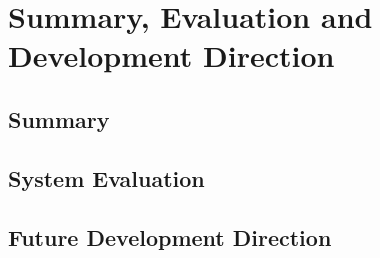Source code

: \chapter{Summary, Evaluation and Development Direction}
\section{Summary}
\section{System Evaluation}
\section{Future Development Direction}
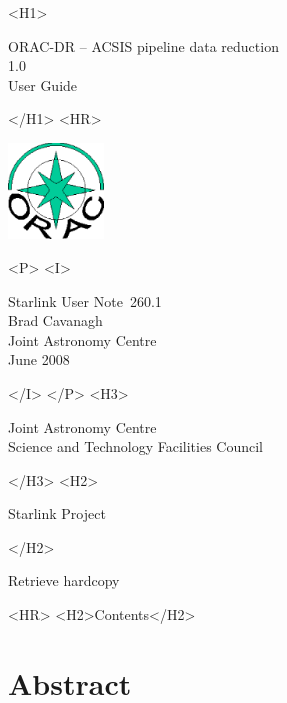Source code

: \documentclass[twoside,11pt]{article}
\newcommand{\stardoccategory}  {Starlink User Note}
\newcommand{\stardocsource}    {sun\stardocnumber}
\newcommand{\stardocnumber}    {260.1}
\newcommand{\stardocauthors}   {Brad Cavanagh \\
                                Joint Astronomy Centre}
\newcommand{\stardocdate}      {June 2008}
\newcommand{\stardoctitle}     {ORAC-DR -- ACSIS pipeline data reduction}
\newcommand{\stardocversion}   {1.0}
\newcommand{\stardocmanual}    {User Guide}
\newcommand{\htmladdnormallink}[2]{#1}
\newcommand{\htmladdimg}[1]{}
\newcommand{\htmlref}[2]{#1}
\newcommand{\htmladdtonavigation}[1]{}
\newcommand{\xlabel}[1]{}
\renewcommand{\_}{\texttt{\symbol{95}}}
\begin{document}
\begin{htmlonly}
   \xlabel{}
   \begin{rawhtml} <H1> \end{rawhtml}
      \stardoctitle\\
      \stardocversion\\
      \stardocmanual
   \begin{rawhtml} </H1> <HR> \end{rawhtml}

\includegraphics[width=1.0in]{sun260_logo.eps}

   \begin{rawhtml} <P> <I> \end{rawhtml}
   \stardoccategory\ \stardocnumber \\
   \stardocauthors \\
   \stardocdate
   \begin{rawhtml} </I> </P> <H3> \end{rawhtml}
      \htmladdnormallink{Joint Astronomy Centre}
                        {http://www.jach.hawaii.edu/} \\
      \htmladdnormallink{Science and Technology Facilities Council}
                        {http://www.scitech.ac.uk/} \\
   \begin{rawhtml} </H3> <H2> \end{rawhtml}
      \htmladdnormallink{Starlink Project}{http://www.starlink.rl.ac.uk/}
   \begin{rawhtml} </H2> \end{rawhtml}
   \htmladdnormallink{\htmladdimg{source.gif} Retrieve hardcopy}
      {http://www.starlink.rl.ac.uk/cgi-bin/hcserver?\stardocsource}\\

  \label{stardoccontents}
  \begin{rawhtml} 
    <HR>
    <H2>Contents</H2>
  \end{rawhtml}
  \htmladdtonavigation{\htmlref{\htmladdimg{contents_motif.gif}}
        {stardoccontents}}

  \section{\xlabel{abstract}Abstract}
\end{htmlonly}
\end{document}
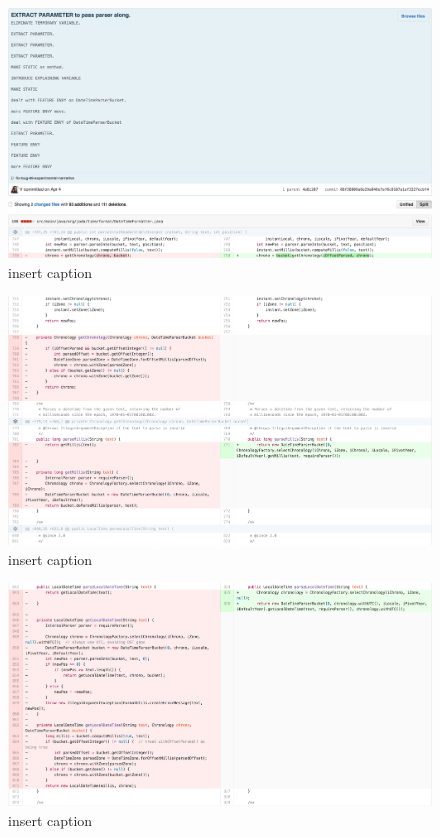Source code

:\begin{figure}[H]
	\centering
	\includegraphics[width=\linewidth]{code45}
	\caption{insert caption}
\end{figure}
\begin{figure}[H]
	\centering
	\includegraphics[width=\linewidth]{code46}
	\caption{insert caption}
\end{figure}
\begin{figure}[H]
	\centering
	\includegraphics[width=\linewidth]{code47}
	\caption{insert caption}
\end{figure}
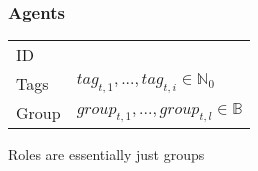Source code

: \subsubsection{Agents}
\begin{tabular}{|p{3.5cm}||p{4.75cm}|}
\hline
    ID                	&  \\
    Tags                & $tag_{t,1},...,tag_{t,i}\in\mathbb{N}_0$ \\
    Group				& $group_{t,1},...,group_{t,l}\in\mathbb{B}$ \\
\hline
\end{tabular}
Roles are essentially just groups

Problem to solve:
A number is the only answer here: how many lines of the material above contain "xlabel"?

Response:
3